## WORK TO BE COMPLETED
The entries below are to be given back exactly, with images excluded.

Rendered images with source text
____
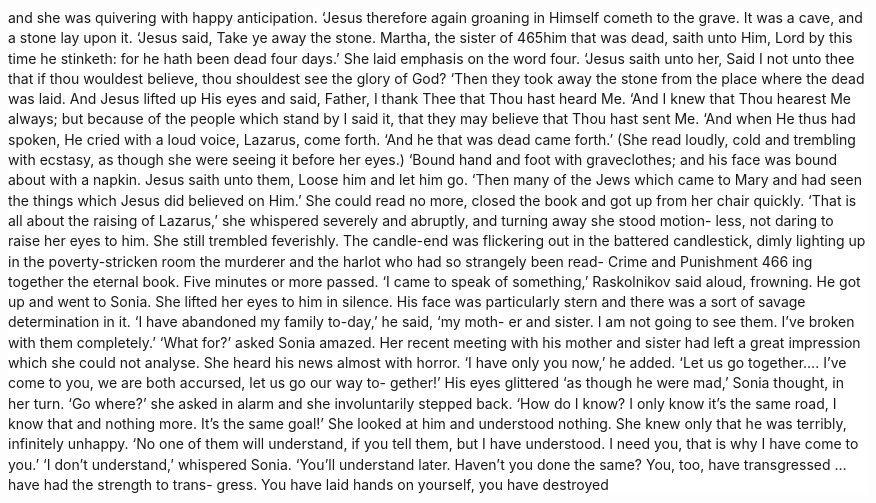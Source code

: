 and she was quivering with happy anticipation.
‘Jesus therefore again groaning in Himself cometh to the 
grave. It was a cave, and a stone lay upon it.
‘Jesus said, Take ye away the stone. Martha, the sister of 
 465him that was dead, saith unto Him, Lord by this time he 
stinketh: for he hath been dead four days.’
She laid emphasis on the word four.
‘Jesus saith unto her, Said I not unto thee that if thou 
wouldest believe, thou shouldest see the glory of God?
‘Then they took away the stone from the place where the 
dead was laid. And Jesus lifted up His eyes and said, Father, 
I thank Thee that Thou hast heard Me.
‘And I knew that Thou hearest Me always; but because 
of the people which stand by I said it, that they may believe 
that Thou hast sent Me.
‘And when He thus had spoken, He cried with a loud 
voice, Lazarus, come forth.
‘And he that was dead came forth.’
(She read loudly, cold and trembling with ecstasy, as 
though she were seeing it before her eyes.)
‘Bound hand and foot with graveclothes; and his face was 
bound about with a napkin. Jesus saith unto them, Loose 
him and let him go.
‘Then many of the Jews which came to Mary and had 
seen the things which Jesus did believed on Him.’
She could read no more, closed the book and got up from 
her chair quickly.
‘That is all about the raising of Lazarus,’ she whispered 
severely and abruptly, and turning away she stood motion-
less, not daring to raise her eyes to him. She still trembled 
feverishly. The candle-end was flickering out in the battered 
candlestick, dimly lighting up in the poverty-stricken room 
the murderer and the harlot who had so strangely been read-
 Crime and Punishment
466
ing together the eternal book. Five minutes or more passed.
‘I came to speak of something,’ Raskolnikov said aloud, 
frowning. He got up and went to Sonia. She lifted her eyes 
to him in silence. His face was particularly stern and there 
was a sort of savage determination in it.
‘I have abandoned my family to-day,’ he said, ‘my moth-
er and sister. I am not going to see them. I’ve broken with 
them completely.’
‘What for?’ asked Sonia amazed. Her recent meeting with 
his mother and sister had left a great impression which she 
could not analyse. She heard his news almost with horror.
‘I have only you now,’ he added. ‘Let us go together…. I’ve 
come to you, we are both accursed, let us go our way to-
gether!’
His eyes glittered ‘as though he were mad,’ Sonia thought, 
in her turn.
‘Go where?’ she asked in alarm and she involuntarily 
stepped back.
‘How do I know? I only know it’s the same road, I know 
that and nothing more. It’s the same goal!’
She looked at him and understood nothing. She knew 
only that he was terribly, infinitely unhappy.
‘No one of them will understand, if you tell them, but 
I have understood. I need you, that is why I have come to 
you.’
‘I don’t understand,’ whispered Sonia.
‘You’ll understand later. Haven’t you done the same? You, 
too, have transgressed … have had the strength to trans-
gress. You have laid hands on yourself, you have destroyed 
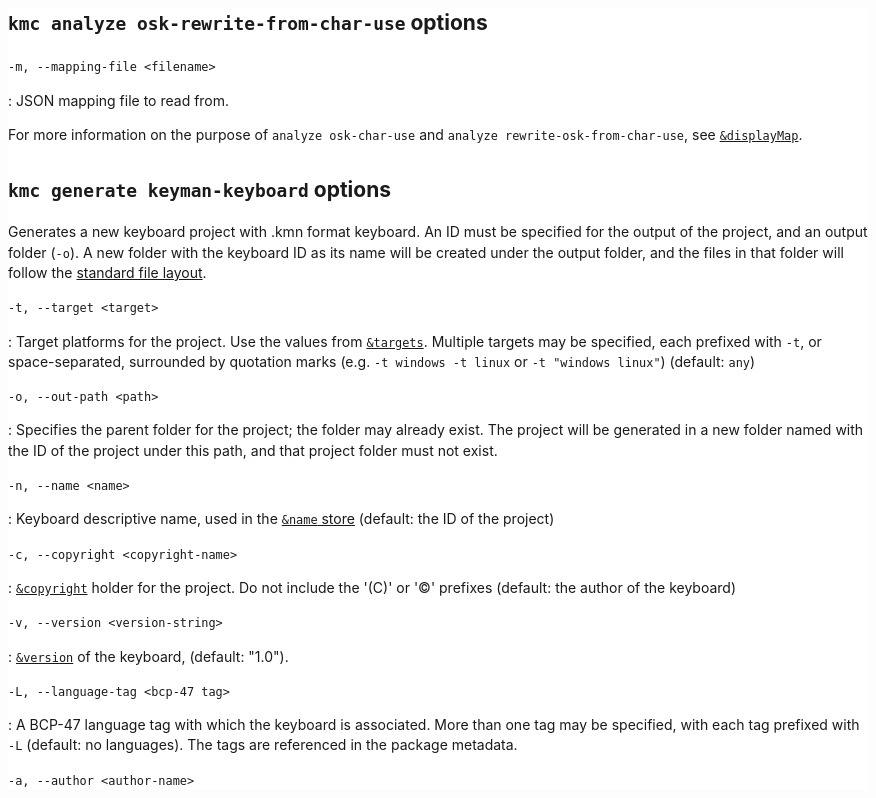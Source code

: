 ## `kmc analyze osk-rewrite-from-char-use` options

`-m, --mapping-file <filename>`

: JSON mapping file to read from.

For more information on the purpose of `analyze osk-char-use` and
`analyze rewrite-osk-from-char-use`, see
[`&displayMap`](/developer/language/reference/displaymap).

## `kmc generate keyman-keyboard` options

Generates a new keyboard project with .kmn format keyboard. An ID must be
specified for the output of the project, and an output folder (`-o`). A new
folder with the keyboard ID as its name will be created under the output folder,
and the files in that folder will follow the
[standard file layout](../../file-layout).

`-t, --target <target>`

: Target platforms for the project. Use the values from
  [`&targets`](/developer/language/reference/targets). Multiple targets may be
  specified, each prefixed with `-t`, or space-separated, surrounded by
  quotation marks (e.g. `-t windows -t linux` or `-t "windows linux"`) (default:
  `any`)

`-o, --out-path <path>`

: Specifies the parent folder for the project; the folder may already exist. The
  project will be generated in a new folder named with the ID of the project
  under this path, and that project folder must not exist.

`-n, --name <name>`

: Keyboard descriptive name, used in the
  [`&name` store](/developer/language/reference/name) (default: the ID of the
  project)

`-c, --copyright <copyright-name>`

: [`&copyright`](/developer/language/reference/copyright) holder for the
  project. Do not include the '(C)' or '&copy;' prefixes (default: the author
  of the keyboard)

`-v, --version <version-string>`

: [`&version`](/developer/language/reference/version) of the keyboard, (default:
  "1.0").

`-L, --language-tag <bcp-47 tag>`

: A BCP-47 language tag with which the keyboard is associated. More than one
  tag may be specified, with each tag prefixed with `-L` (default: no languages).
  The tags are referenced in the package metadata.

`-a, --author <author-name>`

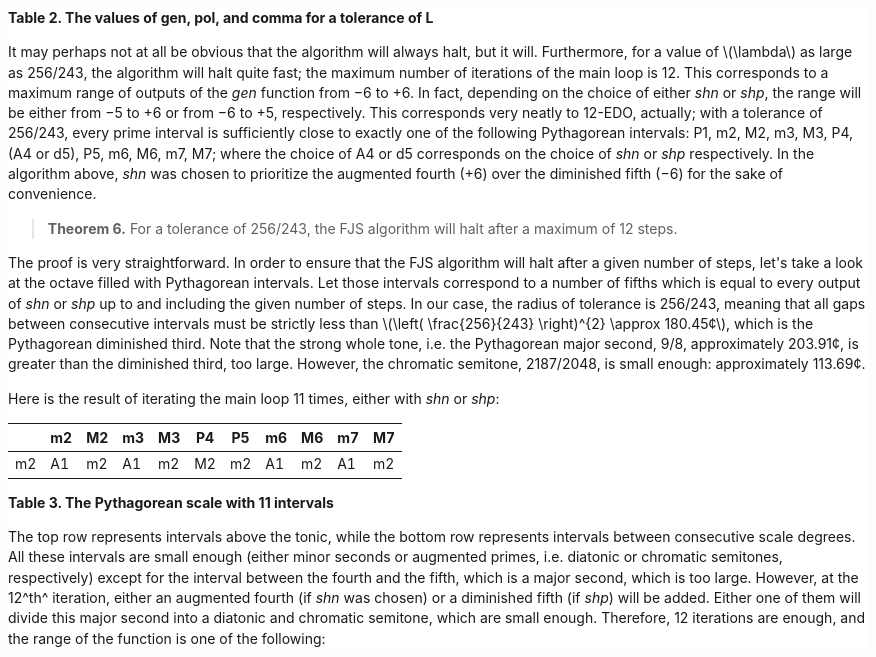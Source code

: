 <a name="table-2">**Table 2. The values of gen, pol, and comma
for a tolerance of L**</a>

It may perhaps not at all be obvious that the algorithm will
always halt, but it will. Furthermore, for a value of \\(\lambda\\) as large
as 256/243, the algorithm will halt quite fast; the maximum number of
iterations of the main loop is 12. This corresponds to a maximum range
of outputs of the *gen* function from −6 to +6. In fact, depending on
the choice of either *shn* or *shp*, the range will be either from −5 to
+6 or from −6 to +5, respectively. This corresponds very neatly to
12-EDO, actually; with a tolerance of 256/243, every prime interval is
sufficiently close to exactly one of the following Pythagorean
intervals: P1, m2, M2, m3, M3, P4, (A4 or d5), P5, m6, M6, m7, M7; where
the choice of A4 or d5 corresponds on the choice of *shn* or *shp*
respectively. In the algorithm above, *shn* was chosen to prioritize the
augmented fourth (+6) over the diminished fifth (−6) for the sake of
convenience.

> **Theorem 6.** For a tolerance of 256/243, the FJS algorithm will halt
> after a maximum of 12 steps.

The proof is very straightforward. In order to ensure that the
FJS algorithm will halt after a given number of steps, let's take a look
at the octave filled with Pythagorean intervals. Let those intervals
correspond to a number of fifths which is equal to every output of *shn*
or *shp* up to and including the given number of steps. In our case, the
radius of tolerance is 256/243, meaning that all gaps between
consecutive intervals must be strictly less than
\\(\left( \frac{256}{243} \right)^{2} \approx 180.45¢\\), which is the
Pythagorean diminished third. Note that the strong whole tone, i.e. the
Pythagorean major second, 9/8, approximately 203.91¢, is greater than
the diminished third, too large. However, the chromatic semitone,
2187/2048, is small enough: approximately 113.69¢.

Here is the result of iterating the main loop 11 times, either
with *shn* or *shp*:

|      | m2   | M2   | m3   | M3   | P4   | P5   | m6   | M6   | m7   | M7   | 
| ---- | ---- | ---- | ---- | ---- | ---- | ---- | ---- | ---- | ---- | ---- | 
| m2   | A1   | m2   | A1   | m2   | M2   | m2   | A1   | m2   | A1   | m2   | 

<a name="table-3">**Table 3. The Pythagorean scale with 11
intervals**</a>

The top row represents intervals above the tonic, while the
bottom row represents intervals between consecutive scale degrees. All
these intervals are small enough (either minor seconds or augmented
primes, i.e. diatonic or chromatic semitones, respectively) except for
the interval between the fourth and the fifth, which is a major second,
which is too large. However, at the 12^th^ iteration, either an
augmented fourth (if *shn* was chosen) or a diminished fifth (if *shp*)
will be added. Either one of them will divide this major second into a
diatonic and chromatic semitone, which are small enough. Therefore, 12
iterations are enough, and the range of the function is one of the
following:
____
## SOLUTION TO THE PROBLEM
Source code

: and she was quivering with happy anticipation.
‘Jesus therefore again groaning in Himself cometh to the 
grave. It was a cave, and a stone lay upon it.
‘Jesus said, Take ye away the stone. Martha, the sister of 
 465him that was dead, saith unto Him, Lord by this time he 
stinketh: for he hath been dead four days.’
She laid emphasis on the word four.
‘Jesus saith unto her, Said I not unto thee that if thou 
wouldest believe, thou shouldest see the glory of God?
‘Then they took away the stone from the place where the 
dead was laid. And Jesus lifted up His eyes and said, Father, 
I thank Thee that Thou hast heard Me.
‘And I knew that Thou hearest Me always; but because 
of the people which stand by I said it, that they may believe 
that Thou hast sent Me.
‘And when He thus had spoken, He cried with a loud 
voice, Lazarus, come forth.
‘And he that was dead came forth.’
(She read loudly, cold and trembling with ecstasy, as 
though she were seeing it before her eyes.)
‘Bound hand and foot with graveclothes; and his face was 
bound about with a napkin. Jesus saith unto them, Loose 
him and let him go.
‘Then many of the Jews which came to Mary and had 
seen the things which Jesus did believed on Him.’
She could read no more, closed the book and got up from 
her chair quickly.
‘That is all about the raising of Lazarus,’ she whispered 
severely and abruptly, and turning away she stood motion-
less, not daring to raise her eyes to him. She still trembled 
feverishly. The candle-end was flickering out in the battered 
candlestick, dimly lighting up in the poverty-stricken room 
the murderer and the harlot who had so strangely been read-
 Crime and Punishment
466
ing together the eternal book. Five minutes or more passed.
‘I came to speak of something,’ Raskolnikov said aloud, 
frowning. He got up and went to Sonia. She lifted her eyes 
to him in silence. His face was particularly stern and there 
was a sort of savage determination in it.
‘I have abandoned my family to-day,’ he said, ‘my moth-
er and sister. I am not going to see them. I’ve broken with 
them completely.’
‘What for?’ asked Sonia amazed. Her recent meeting with 
his mother and sister had left a great impression which she 
could not analyse. She heard his news almost with horror.
‘I have only you now,’ he added. ‘Let us go together…. I’ve 
come to you, we are both accursed, let us go our way to-
gether!’
His eyes glittered ‘as though he were mad,’ Sonia thought, 
in her turn.
‘Go where?’ she asked in alarm and she involuntarily 
stepped back.
‘How do I know? I only know it’s the same road, I know 
that and nothing more. It’s the same goal!’
She looked at him and understood nothing. She knew 
only that he was terribly, infinitely unhappy.
‘No one of them will understand, if you tell them, but 
I have understood. I need you, that is why I have come to 
you.’
‘I don’t understand,’ whispered Sonia.
‘You’ll understand later. Haven’t you done the same? You, 
too, have transgressed … have had the strength to trans-
gress. You have laid hands on yourself, you have destroyed 
Source code

: ## `kmc analyze osk-rewrite-from-char-use` options

`-m, --mapping-file <filename>`

: JSON mapping file to read from.

For more information on the purpose of `analyze osk-char-use` and
`analyze rewrite-osk-from-char-use`, see
[`&displayMap`](/developer/language/reference/displaymap).

## `kmc generate keyman-keyboard` options

Generates a new keyboard project with .kmn format keyboard. An ID must be
specified for the output of the project, and an output folder (`-o`). A new
folder with the keyboard ID as its name will be created under the output folder,
and the files in that folder will follow the
[standard file layout](../../file-layout).

`-t, --target <target>`

: Target platforms for the project. Use the values from
  [`&targets`](/developer/language/reference/targets). Multiple targets may be
  specified, each prefixed with `-t`, or space-separated, surrounded by
  quotation marks (e.g. `-t windows -t linux` or `-t "windows linux"`) (default:
  `any`)

`-o, --out-path <path>`

: Specifies the parent folder for the project; the folder may already exist. The
  project will be generated in a new folder named with the ID of the project
  under this path, and that project folder must not exist.

`-n, --name <name>`

: Keyboard descriptive name, used in the
  [`&name` store](/developer/language/reference/name) (default: the ID of the
  project)

`-c, --copyright <copyright-name>`

: [`&copyright`](/developer/language/reference/copyright) holder for the
  project. Do not include the '(C)' or '&copy;' prefixes (default: the author
  of the keyboard)

`-v, --version <version-string>`

: [`&version`](/developer/language/reference/version) of the keyboard, (default:
  "1.0").

`-L, --language-tag <bcp-47 tag>`

: A BCP-47 language tag with which the keyboard is associated. More than one
  tag may be specified, with each tag prefixed with `-L` (default: no languages).
  The tags are referenced in the package metadata.

`-a, --author <author-name>`

Source code

: <a name="table-2">**Table 2. The values of gen, pol, and comma
for a tolerance of L**</a>

It may perhaps not at all be obvious that the algorithm will
always halt, but it will. Furthermore, for a value of \\(\lambda\\) as large
as 256/243, the algorithm will halt quite fast; the maximum number of
iterations of the main loop is 12. This corresponds to a maximum range
of outputs of the *gen* function from −6 to +6. In fact, depending on
the choice of either *shn* or *shp*, the range will be either from −5 to
+6 or from −6 to +5, respectively. This corresponds very neatly to
12-EDO, actually; with a tolerance of 256/243, every prime interval is
sufficiently close to exactly one of the following Pythagorean
intervals: P1, m2, M2, m3, M3, P4, (A4 or d5), P5, m6, M6, m7, M7; where
the choice of A4 or d5 corresponds on the choice of *shn* or *shp*
respectively. In the algorithm above, *shn* was chosen to prioritize the
augmented fourth (+6) over the diminished fifth (−6) for the sake of
convenience.

> **Theorem 6.** For a tolerance of 256/243, the FJS algorithm will halt
> after a maximum of 12 steps.

The proof is very straightforward. In order to ensure that the
FJS algorithm will halt after a given number of steps, let's take a look
at the octave filled with Pythagorean intervals. Let those intervals
correspond to a number of fifths which is equal to every output of *shn*
or *shp* up to and including the given number of steps. In our case, the
radius of tolerance is 256/243, meaning that all gaps between
consecutive intervals must be strictly less than
\\(\left( \frac{256}{243} \right)^{2} \approx 180.45¢\\), which is the
Pythagorean diminished third. Note that the strong whole tone, i.e. the
Pythagorean major second, 9/8, approximately 203.91¢, is greater than
the diminished third, too large. However, the chromatic semitone,
2187/2048, is small enough: approximately 113.69¢.

Here is the result of iterating the main loop 11 times, either
with *shn* or *shp*:

|      | m2   | M2   | m3   | M3   | P4   | P5   | m6   | M6   | m7   | M7   | 
| ---- | ---- | ---- | ---- | ---- | ---- | ---- | ---- | ---- | ---- | ---- | 
| m2   | A1   | m2   | A1   | m2   | M2   | m2   | A1   | m2   | A1   | m2   | 

<a name="table-3">**Table 3. The Pythagorean scale with 11
intervals**</a>

The top row represents intervals above the tonic, while the
bottom row represents intervals between consecutive scale degrees. All
these intervals are small enough (either minor seconds or augmented
primes, i.e. diatonic or chromatic semitones, respectively) except for
the interval between the fourth and the fifth, which is a major second,
which is too large. However, at the 12^th^ iteration, either an
augmented fourth (if *shn* was chosen) or a diminished fifth (if *shp*)
will be added. Either one of them will divide this major second into a
diatonic and chromatic semitone, which are small enough. Therefore, 12
iterations are enough, and the range of the function is one of the
following:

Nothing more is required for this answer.